THIRTY-FIVE

28.4K 716 1.7K
                                    

D R A C O

There are many responsibilities of love and the most important one is to keep another's hearts safe. And I failed at that. My girl is not safe and I don't know how to protect her. I didn't protect her and I hate myself for it. But I'm not going to sit around with my pity, I'm going to avenge her.

Blaise and I walk around the back of the castle with a murderous conscience. We have searched every creepy crevice of this damn castle and we haven't found Noah. And what is most strange—when we asked a few seventh-year's if if they had seen him, they told us he hadn't been in classes since the day he joined and had presumed he had left.

But he did not leave. He put my girl in the hospital wing. I'm not sure if I am capable of murder but I certainly feel the killer's high right now.

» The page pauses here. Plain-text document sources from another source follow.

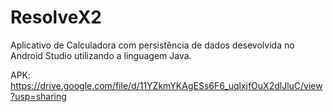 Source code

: # ResolveX2
Aplicativo de Calculadora com persistência de dados desevolvida no Android Studio utilizando a linguagem Java.


APK:
https://drive.google.com/file/d/11YZkmYKAgESs6F6_uqlxjfOuX2dlJluC/view?usp=sharing
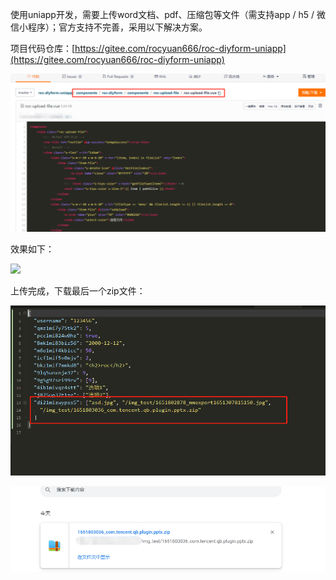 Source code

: 使用uniapp开发，需要上传word文档、pdf、压缩包等文件（需支持app / h5 / 微信小程序）；官方支持不完善，采用以下解决方案。

项目代码仓库：[https://gitee.com/rocyuan666/roc-diyform-uniapp](https://gitee.com/rocyuan666/roc-diyform-uniapp)

![](assets/【uniapp】文件上传（非图片）/1.png)

效果如下：

![](assets/【uniapp】文件上传（非图片）/3.gif)

上传完成，下载最后一个zip文件：

![](assets/【uniapp】文件上传（非图片）/4.png)

![](assets/【uniapp】文件上传（非图片）/2.png)
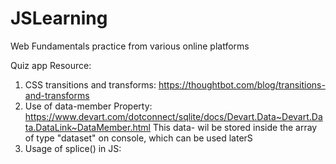 # JSLearning

Web Fundamentals practice from various online platforms

Quiz app Resource:

1. CSS transitions and transforms: https://thoughtbot.com/blog/transitions-and-transforms
2. Use  of data-member Property: https://www.devart.com/dotconnect/sqlite/docs/Devart.Data~Devart.Data.DataLink~DataMember.html
   This data- wil be stored inside the array of type "dataset" on console, which can be used laterS
3. Usage of splice() in JS:
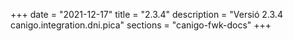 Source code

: +++
date        = "2021-12-17"
title       = "2.3.4"
description = "Versió 2.3.4 canigo.integration.dni.pica"
sections    = "canigo-fwk-docs"
+++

I could use the killing curse but one, I'd end up in Azkaban and two, I'd rather kill him slowly. Take my time with him, feel the warmth of his blood on my hands and watch his body squirm beneath my blows.

"What if he really has left?" Blaise asked when we reached another dead end, the sky darkening as night approaches us.

"He was here last night when he was firing at us," I snapped back and I didn't mean to let my fury leak out and attack Blaise.

"I know, I know," Blaise answered, looking around at the distant forest, "but it has been almost twenty hours since he attacked us. He could have fled in that time."

I knew he was right. I knew it but I couldn't give up. We've spent the day searching every inch if this school, over and over and we still haven't found him. But it's been a distraction, I realised. I should be by my girl's side for when she wakes but I know that when she does, she—

I'm afraid she will hate me for betraying her trust.

But as afraid as I am, I won't leave her to suffer alone. I hate myself too, Eliza, so let's hate me together.

E L I Z A

I laid in that uncomfortable bed all day today, with only the company of Madam Pomfrey bringing me meals and healing potions. I've been waiting for Draco to come or anyone but no one has visited me. I can't help but feel like I've fallen into that lonely hole I spent all those years in. I feel the dreadful weight of the loneliness I thought I got rid of.

It's been a long day. A long physically and mentally painful day. And I've been waiting for Draco to show but a part of me doesn't want him to. I am so angry with him for telling Dumbledore about Noah because now I am so afraid of what might happen to him, my friends and myself.

Noah made it extremely clear not to tell a soul and I did and then I trusted Draco enough to tell him and now I'm regretting that foolish decision.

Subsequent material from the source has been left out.